### Extracted records ###

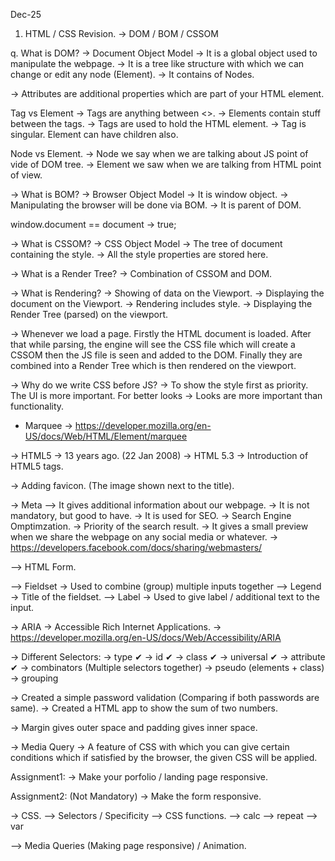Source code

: Dec-25
1. HTML / CSS Revision.
-> DOM  / BOM / CSSOM

q. What is DOM?
-> Document Object Model
-> It is a global object used to manipulate the webpage.
-> It is a tree like structure with which we can change or edit any node (Element).
-> It contains of Nodes.

-> Attributes are additional properties which are part of your HTML element.
<div id="something" class="" onClick="" >
  <p></p>
</div>

Tag vs Element
-> Tags are anything between <>.
-> Elements contain stuff between the tags.
-> Tags are used to hold the HTML element.
-> Tag is singular. Element can have children also.

Node vs Element.
-> Node we say when we are talking about JS point of vide of DOM tree.
-> Element we saw when we are talking from HTML point of view.

-> What is BOM?
-> Browser Object Model
-> It is window object.
-> Manipulating the browser will be done via BOM.
-> It is parent of DOM.

window.document == document -> true;

-> What is CSSOM?
-> CSS Object Model
-> The tree of document containing the style.
-> All the style properties are stored here.


-> What is a Render Tree?
-> Combination of CSSOM and DOM.

-> What is Rendering?
-> Showing of data on the Viewport.
-> Displaying the document on the Viewport.
-> Rendering includes style.
-> Displaying the Render Tree (parsed) on the viewport.

-> Whenever we load a page. Firstly the HTML document is loaded. After that while parsing, the engine will see the CSS file which will create a CSSOM then the JS file is seen and added to the DOM. Finally they are combined into a Render Tree which is then rendered on the viewport.

-> Why do we write CSS before JS?
-> To show the style first as priority. The UI is more important. For better looks
-> Looks are more important than functionality.

- Marquee -> https://developer.mozilla.org/en-US/docs/Web/HTML/Element/marquee


-> HTML5 -> 13 years ago. (22 Jan 2008) -> HTML 5.3
-> Introduction of HTML5 tags.

-> Adding favicon. (The image shown next to the title).

-> Meta
--> It gives additional information about our webpage.
-> It is not mandatory, but good to have.
-> It is used for SEO. -> Search Engine Omptimzation. -> Priority of the search result.
-> It gives a small preview when we share the webpage on any social media or whatever.
-> https://developers.facebook.com/docs/sharing/webmasters/

--> HTML Form.

--> Fieldset -> Used to combine (group) multiple inputs together
--> Legend -> Title of the fieldset.
--> Label -> Used to give label / additional text to the input.

-> ARIA -> Accessible Rich Internet Applications.
-> https://developer.mozilla.org/en-US/docs/Web/Accessibility/ARIA


-> Different Selectors:
-> type ✔
-> id ✔
-> class ✔
-> universal ✔
-> attribute ✔
-> combinators (Multiple selectors together)
-> pseudo (elements + class)
-> grouping

-> Created a simple password validation (Comparing if both passwords are same).
-> Created a HTML app to show the sum of two numbers. 

-> Margin gives outer space and padding gives inner space.

-> Media Query -> A feature of CSS with which you can give certain conditions which if satisfied by the browser, the given CSS will be applied.


Assignment1:
-> Make your porfolio / landing page responsive.

Assignment2: (Not Mandatory)
-> Make the form responsive.


-> CSS.
--> Selectors / Specificity
--> CSS functions.
--> calc
--> repeat
--> var

--> Media Queries (Making page responsive) / Animation.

###

Problem to work on: For every line above in which the string "ARIA" appears, add one; please give the final count and nothing else.

Written answer: 2